Empowering Small Local Food-Related Businesses in Order to Achieve Zero Hunger
Thousands of men and women globally struggle every day to uphold a family business, earn enough money to be able to feed their family. Yet, there are still 690 million people that go to bed on an empty stomach each night.
Eradicating hunger and malnutrition and thus achieving Zero World Hunger is a massive challenge for the UN-World Food Programme.
Empowering small local food-related businesses can be the key to building a sustainable food system. For example, the smallholder Market Support system has been a project of the WFP for years and helped connect smallholder farmers to markets in over 40 countries. Raising the income and improving the livelihoods of small local food-related businesses such as smallholder farmers and grocery stores can have a large-scale impact on achieving zero hunger. One must however keep in mind the challenges that come with this. Most of the small business are not sufficiently funded and lack necessary tools on building a strong sustainable business.
Finding ways to resolve this problem is one of the goals of this topic, along with enhancing and strengthening the already existing measures on economic growth and development of local-food businesses.
Assisting Schools to be Able to Provide at Least One Healthy Meal per Student per Day
There is a strong link between education and nutrition. First of all, if a student eats at least one healthy meal per day, they will be able to concentrate better, therefore reaching a better graduation and then finding a better job. The economy could therefore benefit from the better education. Second of all, if the school is able to provide at least one healthy meal per student, the parents will more likely send their child to school, instead making them work or marrying them off. In this way, the school-meal provides an incentive for the parents to send their children to school, if for example they are struggling otherwise to keep the children fed.

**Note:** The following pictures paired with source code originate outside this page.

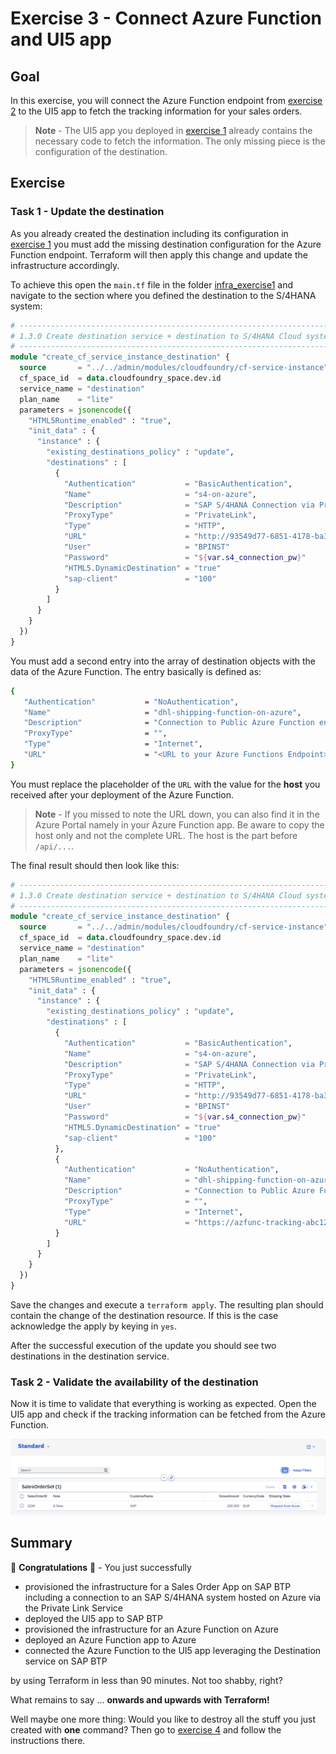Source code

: # Exercise 3 - Connect Azure Function and UI5 app

## Goal

In this exercise, you will connect the Azure Function endpoint from [exercise 2](../exercise2/README.md) to the UI5 app to fetch the tracking information for your sales orders.

> **Note** - The UI5 app you deployed in [exercise 1](../exercise1/README.md) already contains the necessary code to fetch the information. The only missing piece is the configuration of the destination.

## Exercise

### Task 1 - Update the destination

As you already created the destination including its configuration in [exercise 1](../exercise1/README.md) you must add the missing destination configuration for the Azure Function endpoint. Terraform will then apply this change and update the infrastructure accordingly.

To achieve this open the `main.tf` file in the folder [infra_exercise1](../../code/exercise1/infra_exercise1) and navigate to the section where you defined the destination to the S/4HANA system:

```terraform
# ------------------------------------------------------------------------------------------------------
# 1.3.0 Create destination service + destination to S/4HANA Cloud system
# ------------------------------------------------------------------------------------------------------
module "create_cf_service_instance_destination" {
  source       = "../../admin/modules/cloudfoundry/cf-service-instance"
  cf_space_id  = data.cloudfoundry_space.dev.id
  service_name = "destination"
  plan_name    = "lite"
  parameters = jsonencode({
    "HTML5Runtime_enabled" : "true",
    "init_data" : {
      "instance" : {
        "existing_destinations_policy" : "update",
        "destinations" : [
          {
            "Authentication"           = "BasicAuthentication",
            "Name"                     = "s4-on-azure",
            "Description"              = "SAP S/4HANA Connection via Private Link",
            "ProxyType"                = "PrivateLink",
            "Type"                     = "HTTP",
            "URL"                      = "http://93549d77-6851-4178-ba3c-18720c5e5638.p3.pls.sap.internal:50000",
            "User"                     = "BPINST"
            "Password"                 = "${var.s4_connection_pw}"
            "HTML5.DynamicDestination" = "true"
            "sap-client"               = "100"
          }
        ]
      }
    }
  })
}
```

You must add a second entry into the array of destination objects with the data of the Azure Function. The entry basically is defined as:

```bash
{
   "Authentication"           = "NoAuthentication",
   "Name"                     = "dhl-shipping-function-on-azure",
   "Description"              = "Connection to Public Azure Function endpoint",
   "ProxyType"                = "",
   "Type"                     = "Internet",
   "URL"                      = "<URL to your Azure Functions Endpoint>",
}
```

You must replace the placeholder of the `URL` with the value for the **host** you received after your deployment of the Azure Function.

> **Note** - If you missed to note the URL down, you can also find it in the Azure Portal namely in your Azure Function app. Be aware to copy the host only and not the complete URL. The host is the part before `/api/...`.

The final result should then look like this:

```terraform
# ------------------------------------------------------------------------------------------------------
# 1.3.0 Create destination service + destination to S/4HANA Cloud system
# ------------------------------------------------------------------------------------------------------
module "create_cf_service_instance_destination" {
  source       = "../../admin/modules/cloudfoundry/cf-service-instance"
  cf_space_id  = data.cloudfoundry_space.dev.id
  service_name = "destination"
  plan_name    = "lite"
  parameters = jsonencode({
    "HTML5Runtime_enabled" : "true",
    "init_data" : {
      "instance" : {
        "existing_destinations_policy" : "update",
        "destinations" : [
          {
            "Authentication"           = "BasicAuthentication",
            "Name"                     = "s4-on-azure",
            "Description"              = "SAP S/4HANA Connection via Private Link",
            "ProxyType"                = "PrivateLink",
            "Type"                     = "HTTP",
            "URL"                      = "http://93549d77-6851-4178-ba3c-18720c5e5638.p3.pls.sap.internal:50000",
            "User"                     = "BPINST"
            "Password"                 = "${var.s4_connection_pw}"
            "HTML5.DynamicDestination" = "true"
            "sap-client"               = "100"
          },
          {
            "Authentication"           = "NoAuthentication",
            "Name"                     = "dhl-shipping-function-on-azure",
            "Description"              = "Connection to Public Azure Function endpoint",
            "ProxyType"                = "",
            "Type"                     = "Internet",
            "URL"                      = "https://azfunc-tracking-abc123.azurewebsites.net/"
          }
        ]
      }
    }
  })
}
```

Save the changes and execute a `terraform apply`. The resulting plan should contain the change of the destination resource. If this is the case acknowledge the apply by keying in `yes`.

After the successful execution of the update you should see two destinations in the destination service.

### Task 2 - Validate the availability of the destination

Now it is time to validate that everything is working as expected. Open the UI5 app and check if the tracking information can be fetched from the Azure Function.

![Screenshot of UI5 app with Azure Function trigger](/exercises/exercise3/images/03_02_01.png)

## Summary

🎉 **Congratulations** 🎉 - You just successfully

- provisioned the infrastructure for a Sales Order App on SAP BTP including a connection to an SAP S/4HANA system hosted on Azure via the Private Link Service
- deployed the UI5 app to SAP BTP
- provisioned the infrastructure for an Azure Function on Azure
- deployed an Azure Function app to Azure
- connected the Azure Function to the UI5 app leveraging the Destination service on SAP BTP

by using Terraform in less than 90 minutes. Not too shabby, right?

What remains to say ... **onwards and upwards with Terraform!**

Well maybe one more thing: Would you like to destroy all the stuff you just created with **one** command? Then go to [exercise 4](../exercise4/README.md) and follow the instructions there.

The task hereby is to support the schools and governments, so the meal is adjusted to the needs of the children locally. What can also be considered, is to focus on supporting the government to provide at least one healthy meal per student per day, without the aid of the WFP. Another aspect to consider when discussing about providing meals, is to include locally based companies to provide the meal or the ingredients, thus linking the first and the second topic together. Using small local businesses not only will help them and the students, but also takes sustainability into consideration. Because when the food is locally grown and processed it helps the environment.
To sum up, providing at least one healthy meal each day for every student could encourage children to attend school and already enrolled students to stay in school whilst giving them the chance for a better academic career. Last but not least, it will simultaneously strengthen small local food-related businesses.